An increase from $10 to $20 per tonne for waste transfer/disposal between January 1, 2016 and January 1, 2017; and

An increase to $30 per tonne after January 1, 2017.                  

Comments are being accepted for this proposed regulation until September 19, 2015. For more information or to provide comments, please see EBR Registry posting 012-3915.

For more information, please contact LEHDER Principal Mark Roehler.

Documentation Requirements for Dangerous Goods Including Wastes

     Posted by LEHDER News on

The Canada Gazette Part II amendment (SOR/2014-306), published December 31, 2014 which included a 6 month transition period, called for modification of TDG Part 3.5(1)(c) which requires that dangerous goods descriptions must be in the order of Columns 1, 2, 3 and 4 of TDG Regulations, Schedule 1 or UN number, Shipping Name, Class (Subsidiary Class) and Packing Group.

TDG Part 3.6.1 states that as of July 15, 2015, a Consignor must state their name and make a Consignor’s Certification on any shipping document containing dangerous goods.  This certification can be authorized by 49 CFR, ICAO Technical Instructions, IMDG Code, or UN Recommendations.  Alternatively, you would use the TDG certification language which is as follows:

“I hereby declare that the contents of this consignment are fully and accurately described above by the proper shipping name, are properly classified and packaged, have dangerous goods safety marks properly applied or displayed on them, and are in all respects in proper condition for transport according to the Transportation of Dangerous Goods Regulations.”

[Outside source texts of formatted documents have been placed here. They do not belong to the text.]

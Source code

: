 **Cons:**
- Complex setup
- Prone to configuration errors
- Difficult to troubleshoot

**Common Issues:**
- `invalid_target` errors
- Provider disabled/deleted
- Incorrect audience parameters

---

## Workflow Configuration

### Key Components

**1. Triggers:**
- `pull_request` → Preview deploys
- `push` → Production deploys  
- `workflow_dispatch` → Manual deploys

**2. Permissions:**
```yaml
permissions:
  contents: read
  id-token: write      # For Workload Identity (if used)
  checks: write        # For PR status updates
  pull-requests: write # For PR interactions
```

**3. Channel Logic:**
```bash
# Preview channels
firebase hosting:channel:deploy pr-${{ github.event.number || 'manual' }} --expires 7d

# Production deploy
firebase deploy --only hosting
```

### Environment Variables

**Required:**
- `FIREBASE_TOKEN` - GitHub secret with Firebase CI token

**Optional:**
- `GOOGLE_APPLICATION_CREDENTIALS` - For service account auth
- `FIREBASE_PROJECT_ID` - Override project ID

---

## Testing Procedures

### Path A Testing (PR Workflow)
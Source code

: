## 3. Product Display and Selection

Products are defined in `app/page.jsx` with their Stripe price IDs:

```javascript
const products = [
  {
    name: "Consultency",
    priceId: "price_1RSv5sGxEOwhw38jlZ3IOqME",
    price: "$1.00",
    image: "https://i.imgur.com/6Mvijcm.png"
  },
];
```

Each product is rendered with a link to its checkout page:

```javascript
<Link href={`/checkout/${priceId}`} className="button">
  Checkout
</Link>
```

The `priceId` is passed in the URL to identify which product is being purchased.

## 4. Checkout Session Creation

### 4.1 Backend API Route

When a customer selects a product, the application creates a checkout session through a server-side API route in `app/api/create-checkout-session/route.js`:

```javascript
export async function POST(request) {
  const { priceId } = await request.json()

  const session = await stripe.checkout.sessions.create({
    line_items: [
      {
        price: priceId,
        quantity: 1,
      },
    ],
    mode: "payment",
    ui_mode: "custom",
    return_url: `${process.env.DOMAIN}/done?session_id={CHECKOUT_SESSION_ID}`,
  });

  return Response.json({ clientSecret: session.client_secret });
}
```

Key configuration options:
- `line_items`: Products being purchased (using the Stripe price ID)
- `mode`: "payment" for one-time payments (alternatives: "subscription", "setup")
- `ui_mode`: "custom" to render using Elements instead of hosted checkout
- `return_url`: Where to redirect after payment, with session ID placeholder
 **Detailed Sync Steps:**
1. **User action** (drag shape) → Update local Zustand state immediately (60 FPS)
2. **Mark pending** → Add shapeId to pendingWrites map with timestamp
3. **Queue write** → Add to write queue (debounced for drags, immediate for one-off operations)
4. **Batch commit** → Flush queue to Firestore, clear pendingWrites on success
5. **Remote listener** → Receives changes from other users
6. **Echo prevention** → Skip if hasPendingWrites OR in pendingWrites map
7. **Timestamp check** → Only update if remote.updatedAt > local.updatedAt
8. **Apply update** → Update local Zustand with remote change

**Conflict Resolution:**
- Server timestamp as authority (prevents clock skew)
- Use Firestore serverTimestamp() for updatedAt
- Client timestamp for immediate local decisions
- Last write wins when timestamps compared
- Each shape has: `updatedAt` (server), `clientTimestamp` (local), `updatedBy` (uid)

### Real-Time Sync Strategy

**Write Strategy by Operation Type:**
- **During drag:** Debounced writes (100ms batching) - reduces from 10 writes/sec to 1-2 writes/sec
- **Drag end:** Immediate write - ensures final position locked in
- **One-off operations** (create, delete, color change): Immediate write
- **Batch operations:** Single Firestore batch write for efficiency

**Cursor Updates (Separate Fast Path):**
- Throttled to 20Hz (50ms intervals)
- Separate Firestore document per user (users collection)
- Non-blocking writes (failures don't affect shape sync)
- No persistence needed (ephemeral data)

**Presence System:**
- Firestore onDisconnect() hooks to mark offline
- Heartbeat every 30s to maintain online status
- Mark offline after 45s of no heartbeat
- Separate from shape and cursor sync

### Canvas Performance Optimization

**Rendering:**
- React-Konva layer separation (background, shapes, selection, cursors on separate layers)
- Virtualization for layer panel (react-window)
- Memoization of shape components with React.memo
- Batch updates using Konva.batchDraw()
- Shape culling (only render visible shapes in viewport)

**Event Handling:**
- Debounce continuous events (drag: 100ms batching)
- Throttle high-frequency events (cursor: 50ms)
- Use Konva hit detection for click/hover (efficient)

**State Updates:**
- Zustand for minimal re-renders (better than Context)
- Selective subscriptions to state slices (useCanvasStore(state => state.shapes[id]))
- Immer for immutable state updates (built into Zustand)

Documentation Requirements for Dangerous Goods Including WastesThe Canadian standard Movement Document/Manifest adopted by Canadian provinces and territories for use in waste shipments across Canada has been recently updated to include the new certification requirements of a Consignor.  You will note that this certification requirement states that the correct classification under TDG is used (note Part 2.2.1 above).  However, the manifest description for dangerous goods is not in compliance with Part 3.5(1)(c) of TDG as the description is still shown as Shipping Name, Class, UN No. and Packing Group.
 
If the Movement Document/Manifest is not modified and adopted by provincial/territorial authorities by June 30, 2015, with the correct TDG description order, which is not likely to occur, then all dangerous goods waste shipped on a Movement Document/Manifest must be accompanied by a bill of lading with the correct TDG description.

For more detailed information in regards to waste handling, please contact Mark Roehler.


Classification of Dangerous Goods Including Waste Streams

     Posted by LEHDER News on

TDG Part 2.2.1 states that a Consignor who allows a carrier to transport dangerous goods or imports dangerous goods is responsible for proof of classification for the dangerous goods information used on the shipping document.  This proof must be maintained for five (5) years and must be in a document that explains classification (i.e. test report, lab report, explanatory document) and include the following information:

  •  Date on which dangerous goods were classified;

  •  If applicable, the technical name of the dangerous goods;

  • The classification of the dangerous goods; and

  • If applicable, the classification method used under this Part or under Chapter 2 of the UN Recommendations.

For UN1267 (Petroleum Crude Oil) and UN1268 (Petroleum Distillates N.O.S.), special provision 92 states that proof of classification must be done on the basis of sampling and analysis.  The document used to explain the sampling method must include the following information:

  • The scope of the method;
  • The sampling apparatus;
  • The sampling procedures;
  • The frequency and conditions of sampling; and
  • A description of the quality control management system in place.

It is important to understand that the above applies not only to products but also waste. Any material shipped as a dangerous good, including waste, needs to have proof of classification of the determination of the UN number. If the waste stream is UN1267 or UN1268 then the waste stream must have been sampled and analysed in order to determine the appropriate classification.